It’s very important, this. In the reality of Absalom outside him as a
beloved son, and here is Tyndale: the last paragraph of Chapter XVIII of II
Samuel.
‘And behold Cushi came and said: Tidings, my lord the king, the
Lord hath quit thee this day out of the hands of all that rose against thee.
And the king said to Cushi, ‘Is the lad Absalom safe?’ And Cushi
answered, ‘The enemies of my lord the king and all that rise against thee
to have thee be as they lad is’. And the king was
moved and went up to a chamber over the gate and wept. And as he went thus he
said, ‘My son, Absalom, my son, my son. My son Absalom. Would to God I
had died for thee, Absalom, my son, my son.’
Now
Tyndale’s so conscious of rhythm, he adds a ‘my son’. And it
is not for nothing that there have been some wonderful English musical settings
of these sentences as taken straight into the King James’ Bible.

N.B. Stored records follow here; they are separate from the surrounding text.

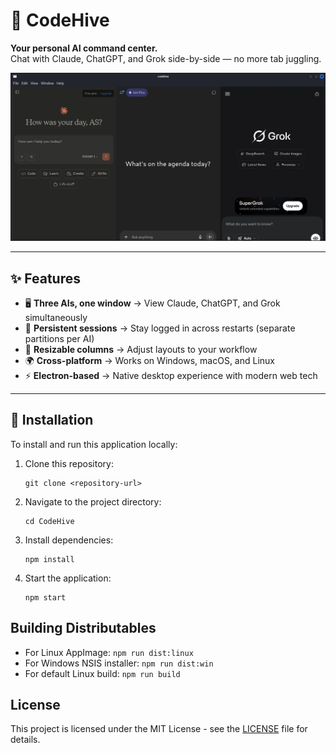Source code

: # 🐝 CodeHive

**Your personal AI command center.**  
Chat with Claude, ChatGPT, and Grok side-by-side — no more tab juggling.

<p align="center">
  <img src="https://github.com/AhmedShaikh0/CodeHive/blob/main/images/tricode.png?raw=true" alt="CodeHive Screenshot" width="800"/>
</p>

---

## ✨ Features

- 🖥 **Three AIs, one window** → View Claude, ChatGPT, and Grok simultaneously  
- 📌 **Persistent sessions** → Stay logged in across restarts (separate partitions per AI)  
- 🔀 **Resizable columns** → Adjust layouts to your workflow  
- 🌍 **Cross-platform** → Works on Windows, macOS, and Linux  
- ⚡ **Electron-based** → Native desktop experience with modern web tech  

---

## 🚀 Installation

To install and run this application locally:

1. Clone this repository:
   ```
   git clone <repository-url>
   ```

2. Navigate to the project directory:
   ```
   cd CodeHive
   ```

3. Install dependencies:
   ```
   npm install
   ```

4. Start the application:
   ```
   npm start
   ```

## Building Distributables

- For Linux AppImage: `npm run dist:linux`
- For Windows NSIS installer: `npm run dist:win`
- For default Linux build: `npm run build`

## License

This project is licensed under the MIT License - see the [LICENSE](LICENSE) file for details.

Tyndale’s ‘Would to God I had died for thee’ is rhythmically
perfect for the shape of the sense, from the wish, then to God, then to him,
then to death, ending with Absalom. I don’t understand why modern
versions feel they have to change this, and especially to debase it, as the
most widespread modern version says, ‘If only I had died in your
place’ which, in its self-centredness, flabbiness of phrase and
replacement of the piercingly human ‘for thee’ with the abstract
‘in your place’ is horribly wrong in every way.
Tyndale was born
and brought up in Gloucestershire, a county, it seems, unusually rich in
proverbs. He used that form to catch the register of common speech but also as
a model for avoiding what linguistic scholars call redundancy, a fuzziness,
caused by using more words than the sense warrants, as proverbs never do. You
can’t get shorter than ‘Many hands make light work’.
Tyndale also
understood the thrust of proverbs. Often dating from Anglo-Saxon times,
proverbs can express a common wisdom with devastating force, like steel to the
heart. Tyndale has a very funny passage in his Obedience about the wisdom of popular sayings. He uses this power quite often.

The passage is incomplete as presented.